切っ先が来ると思ったら、それよりも長い刃が奥から襲ってくるかもしれません。
顔を狙ってきたと思ったら、腕に他の部分の刃が突き刺さっているかもしれません。
大きな動きで回避しないと、予期せぬ一撃をもらってしまうように思います。
ですが、この独特な形状を自由自在に接近で扱えるように訓練したとは思えませんので、やっぱり使い方は投擲と考えるのが妥当と言えそうですね。
◇◇◇
~トゥルスの使い方 遠距離~
主に投擲としてトゥルスは使われます。
見た目では重さがピンと来ないんですが500~800グラムくらいだそうです。
コンビニで手軽に買える500ミリリットルのペットボトルと同じくらいの重量ですね。
大型の物でも、ペットボトル1本とおにぎり1~2個買って帰ってくる時、店員さんに商品を入れてもらった買い物袋くらいの重さになります。
意外と軽いですし、買ったばかりのペットボトルですが、公園で思いっきり投擲してみれば、大体の飛距離もイメージできそうです。
トゥルスを投擲すると回転しながら飛んでいく事になりますが、多数の刃を持っているため、斧や通常のナイフを投げた時のように「特定の向きの時に威力を発揮」ということはありません。

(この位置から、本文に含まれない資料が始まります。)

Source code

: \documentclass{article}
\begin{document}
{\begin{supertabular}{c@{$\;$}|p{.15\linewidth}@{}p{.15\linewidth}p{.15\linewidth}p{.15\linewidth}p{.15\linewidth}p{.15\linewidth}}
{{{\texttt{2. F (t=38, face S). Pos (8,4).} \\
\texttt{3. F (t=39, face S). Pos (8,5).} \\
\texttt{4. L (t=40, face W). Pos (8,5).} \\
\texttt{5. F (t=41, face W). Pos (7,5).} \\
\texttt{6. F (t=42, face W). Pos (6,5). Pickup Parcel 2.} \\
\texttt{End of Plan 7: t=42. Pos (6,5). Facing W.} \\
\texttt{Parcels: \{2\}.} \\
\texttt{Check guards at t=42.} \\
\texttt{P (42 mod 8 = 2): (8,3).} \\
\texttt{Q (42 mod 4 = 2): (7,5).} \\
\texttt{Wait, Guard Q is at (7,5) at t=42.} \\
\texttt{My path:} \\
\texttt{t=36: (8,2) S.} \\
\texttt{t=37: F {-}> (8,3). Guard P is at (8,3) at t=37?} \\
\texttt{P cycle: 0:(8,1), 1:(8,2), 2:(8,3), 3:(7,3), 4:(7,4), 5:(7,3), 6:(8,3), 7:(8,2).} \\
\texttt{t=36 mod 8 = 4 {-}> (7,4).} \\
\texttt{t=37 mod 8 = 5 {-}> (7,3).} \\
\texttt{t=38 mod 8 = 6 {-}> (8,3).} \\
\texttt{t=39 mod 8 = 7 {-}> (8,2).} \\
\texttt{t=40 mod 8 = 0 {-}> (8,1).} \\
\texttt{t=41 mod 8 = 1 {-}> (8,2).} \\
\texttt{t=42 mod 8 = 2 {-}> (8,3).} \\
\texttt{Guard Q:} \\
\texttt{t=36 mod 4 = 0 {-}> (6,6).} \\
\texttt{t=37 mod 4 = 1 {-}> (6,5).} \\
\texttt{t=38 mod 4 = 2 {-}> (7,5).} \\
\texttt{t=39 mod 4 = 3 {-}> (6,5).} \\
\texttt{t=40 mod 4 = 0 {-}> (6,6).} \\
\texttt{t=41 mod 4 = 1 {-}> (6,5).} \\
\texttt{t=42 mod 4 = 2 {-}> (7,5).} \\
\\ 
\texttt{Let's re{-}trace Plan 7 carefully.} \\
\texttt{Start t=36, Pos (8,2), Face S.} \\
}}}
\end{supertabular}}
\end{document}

運よく柄が当たったので助かった、何てことは滅多に発生しません。
飛来するトゥルスに当たれば、確実に負傷します。
しかも、独特な刃の形状のおかげで、落下した場所で跳ねまわる可能性もあります。
跳ねまわる時には投げられた運動エネルギーはかなり減少しているので、重症にはならないかもしれませんが、負傷することに変わりありません。
驚いたり、負傷回避のために人間は本能的に後ずさりするため、足止めや威嚇の効果にもなりますね。
さらに、トゥルスを効果的に投げるためには練習も必要だったでしょうから、相手から投げ返されるという可能性も比較的低かったのではないでしょうか。
投擲して、相手が引いたり体勢を崩したあとに、他の武器を用いて一気に接近戦に持ち込み、有利を確保する。
なんて使い方もできたかなと思います。
ただ、独特な形状のため製造は面倒なので、ロストする可能性がある投擲にバンバン使っているとは思えません。
このトゥルスを持っていることで、自分の所属や主張をアピールするポーズとなっていたと考えたほうがスッキリします。
遠くからでも目立つ形状であるため「旗」として見せる効果はあったのではないでしょうか。
そして、実際に投擲したときは、貴族の決闘で左の手袋を投げたとされるような「強い主張」や「対立の意思」を示すものだったのかもしれません。
そうだとすると、トゥルスによって負傷した話が見当たらないのも納得です。
◇◇◇
今回は珍しい武器としてトゥルスをあげました。
直接攻撃したのか、見せる武器として携帯していたのか、など色々考えてみました。
ですが、どうしても「対人」の武器であるとしか考えられません。
獲物を獲ったり、止めを刺したりするような狩りとしての武器ではないんですよね。
トゥルスの形状、効果、作り方、どれをとってもです。
もしかしたら、人の争いの歴史をずっと見て来た、そんな一振りが存在しているかもしれませんね。
導かれた!
マフディーとは日本語にすると「導かれた者」となるとのこと。
宗教的な要素は今回触れていませんでしたが、宗教的・儀礼的な要素としてトゥルスは扱われている側面もあるのかもしれません。